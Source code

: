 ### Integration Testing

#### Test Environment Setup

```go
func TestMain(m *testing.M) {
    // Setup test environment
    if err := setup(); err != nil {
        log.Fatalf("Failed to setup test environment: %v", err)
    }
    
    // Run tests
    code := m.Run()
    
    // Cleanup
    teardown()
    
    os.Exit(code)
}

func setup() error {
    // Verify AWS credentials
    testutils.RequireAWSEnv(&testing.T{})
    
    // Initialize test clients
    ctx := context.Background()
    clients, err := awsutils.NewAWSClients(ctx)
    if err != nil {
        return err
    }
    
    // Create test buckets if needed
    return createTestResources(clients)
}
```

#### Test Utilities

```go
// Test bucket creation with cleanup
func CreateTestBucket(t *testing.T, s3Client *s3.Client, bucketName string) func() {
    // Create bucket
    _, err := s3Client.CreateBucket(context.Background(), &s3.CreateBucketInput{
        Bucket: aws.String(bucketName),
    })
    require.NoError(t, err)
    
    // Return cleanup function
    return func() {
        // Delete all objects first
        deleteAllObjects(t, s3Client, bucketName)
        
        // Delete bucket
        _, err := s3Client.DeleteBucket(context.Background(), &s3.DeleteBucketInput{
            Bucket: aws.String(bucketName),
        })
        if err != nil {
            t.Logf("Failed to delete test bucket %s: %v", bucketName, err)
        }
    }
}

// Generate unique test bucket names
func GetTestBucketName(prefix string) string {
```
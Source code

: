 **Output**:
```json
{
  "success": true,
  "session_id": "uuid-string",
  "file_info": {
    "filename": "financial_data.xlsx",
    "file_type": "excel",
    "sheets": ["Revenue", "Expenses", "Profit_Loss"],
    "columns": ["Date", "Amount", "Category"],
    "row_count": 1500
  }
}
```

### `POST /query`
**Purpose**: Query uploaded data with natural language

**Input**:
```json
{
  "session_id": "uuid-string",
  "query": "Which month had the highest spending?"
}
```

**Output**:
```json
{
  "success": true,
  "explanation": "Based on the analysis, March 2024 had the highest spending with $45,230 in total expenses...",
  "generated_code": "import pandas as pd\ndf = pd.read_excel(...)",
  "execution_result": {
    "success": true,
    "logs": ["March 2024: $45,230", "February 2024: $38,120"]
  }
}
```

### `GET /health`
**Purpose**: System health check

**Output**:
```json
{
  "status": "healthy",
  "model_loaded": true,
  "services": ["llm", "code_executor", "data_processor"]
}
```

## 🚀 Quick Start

---

Task requirements:
Give back every line of the listing where the word "Purpose" shows up.

Answer to this exercise:
**Purpose**: Query uploaded data with natural language
**Purpose**: System health check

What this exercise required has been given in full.